ASIS&T 2007: Plenary Session: Clifford Lynch

Will talk about issues Lynch has been thinking about — role of universities and cultural memory institutions in a networked world. How is idea of collection changing in this world?

When confronted with a confusing situation — like today’s information world — in which economics, services have become dysfunctional, it’s useful to go back to first principals. Refers to Ithaca, a Mellon spin-off. Has a research arm They’ve been looking at university publishing in the digital world. What is future of university presses? (It’s ugly.) Their approach — how can we fix the press — not quite right.

Correct question is, what were we trying to do when we created university press, and is the press the right structure for that today. Or, are there different opportunities to achieve those goals?

Presses’ purpose was to disseminate scholarship. Not to be house organs, but to publish for a circle of universities, provide some breadth, arms-length discipline. If that’s the goal, then transactional, book-based model may not fit. We have lots of kinds of scholarship to work with.

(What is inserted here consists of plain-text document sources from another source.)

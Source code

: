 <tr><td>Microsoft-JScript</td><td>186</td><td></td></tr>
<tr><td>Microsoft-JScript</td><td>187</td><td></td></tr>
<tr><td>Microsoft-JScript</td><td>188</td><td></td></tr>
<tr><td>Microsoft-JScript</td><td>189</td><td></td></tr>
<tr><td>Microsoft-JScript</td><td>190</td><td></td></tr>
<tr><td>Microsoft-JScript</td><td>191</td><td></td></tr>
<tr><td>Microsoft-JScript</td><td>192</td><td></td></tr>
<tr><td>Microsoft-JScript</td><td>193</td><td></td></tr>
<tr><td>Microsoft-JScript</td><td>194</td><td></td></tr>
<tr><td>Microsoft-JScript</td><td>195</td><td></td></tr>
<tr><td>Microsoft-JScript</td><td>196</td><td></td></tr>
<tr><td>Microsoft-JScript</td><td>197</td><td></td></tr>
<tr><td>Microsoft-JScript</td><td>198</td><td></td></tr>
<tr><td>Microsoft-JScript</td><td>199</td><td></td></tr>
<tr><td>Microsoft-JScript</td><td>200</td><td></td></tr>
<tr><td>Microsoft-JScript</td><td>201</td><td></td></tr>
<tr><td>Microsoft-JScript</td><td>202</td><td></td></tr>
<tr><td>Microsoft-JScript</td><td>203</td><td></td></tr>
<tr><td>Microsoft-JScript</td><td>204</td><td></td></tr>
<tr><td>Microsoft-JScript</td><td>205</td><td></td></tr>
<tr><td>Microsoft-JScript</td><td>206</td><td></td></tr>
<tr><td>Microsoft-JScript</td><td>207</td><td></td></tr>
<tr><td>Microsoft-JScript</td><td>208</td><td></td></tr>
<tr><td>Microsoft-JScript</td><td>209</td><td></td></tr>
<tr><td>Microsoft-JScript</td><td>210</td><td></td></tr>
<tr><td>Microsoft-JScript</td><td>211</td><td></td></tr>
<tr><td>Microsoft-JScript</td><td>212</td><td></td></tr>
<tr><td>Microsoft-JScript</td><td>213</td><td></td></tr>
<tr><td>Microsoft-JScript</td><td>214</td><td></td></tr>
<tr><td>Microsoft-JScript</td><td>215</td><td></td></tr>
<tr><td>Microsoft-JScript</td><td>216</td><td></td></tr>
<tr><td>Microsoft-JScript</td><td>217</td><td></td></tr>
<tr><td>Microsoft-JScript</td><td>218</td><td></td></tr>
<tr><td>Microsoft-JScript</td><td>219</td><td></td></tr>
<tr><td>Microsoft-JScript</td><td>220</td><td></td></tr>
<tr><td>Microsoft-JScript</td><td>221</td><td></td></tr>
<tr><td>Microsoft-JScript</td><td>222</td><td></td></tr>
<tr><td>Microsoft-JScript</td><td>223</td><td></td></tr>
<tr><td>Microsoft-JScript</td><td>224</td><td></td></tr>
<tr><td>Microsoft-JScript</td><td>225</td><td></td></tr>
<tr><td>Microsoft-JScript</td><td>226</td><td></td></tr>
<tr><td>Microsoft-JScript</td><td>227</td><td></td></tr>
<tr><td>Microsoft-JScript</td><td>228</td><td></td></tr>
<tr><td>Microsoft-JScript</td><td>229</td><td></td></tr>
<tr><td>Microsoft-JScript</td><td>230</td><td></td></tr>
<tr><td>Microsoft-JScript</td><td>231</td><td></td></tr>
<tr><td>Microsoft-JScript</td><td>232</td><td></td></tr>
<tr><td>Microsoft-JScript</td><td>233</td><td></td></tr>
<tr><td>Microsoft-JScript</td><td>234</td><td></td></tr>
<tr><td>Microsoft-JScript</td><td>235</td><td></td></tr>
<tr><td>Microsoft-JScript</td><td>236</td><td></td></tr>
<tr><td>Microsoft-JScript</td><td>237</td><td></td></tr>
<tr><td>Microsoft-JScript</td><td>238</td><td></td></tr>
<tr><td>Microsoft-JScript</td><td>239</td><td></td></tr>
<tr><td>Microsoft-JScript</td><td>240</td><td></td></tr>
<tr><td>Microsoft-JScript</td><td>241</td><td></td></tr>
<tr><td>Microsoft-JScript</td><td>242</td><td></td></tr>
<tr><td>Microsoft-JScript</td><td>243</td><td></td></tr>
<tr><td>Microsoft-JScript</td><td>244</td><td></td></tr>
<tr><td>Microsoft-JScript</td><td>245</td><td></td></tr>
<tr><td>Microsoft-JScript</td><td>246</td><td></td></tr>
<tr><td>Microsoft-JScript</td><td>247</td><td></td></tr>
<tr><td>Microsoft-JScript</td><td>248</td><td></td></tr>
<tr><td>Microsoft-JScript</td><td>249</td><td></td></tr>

Two notes: 1) History of university presses shows (Lynch thinks) that origins are complicated and less noble than you might think — rationale includes procuring reasonably-priced printing services, for example; 2) is communicating scholarship part of fundamental mission of universities? In Netherlands, they have affirmed the latter point firmly; but not clear that’s the case everywhere in U.S. Some institutions feel strongly yes — that role of institution is to disseminate faculty’s work (especially. publicly-funded state universities); others, not so much. itunes U and YouTube broadcasts of classes — a follow-on to support of history of public broadcasting at these state universities.

Others feel that “publishing” belongs in technology transfer office. (Open Source movement in computer science departments conflicts directly with tech transfer, incidentally.)
Libraries in universities are taking on “press-like” functions — dissemination functions.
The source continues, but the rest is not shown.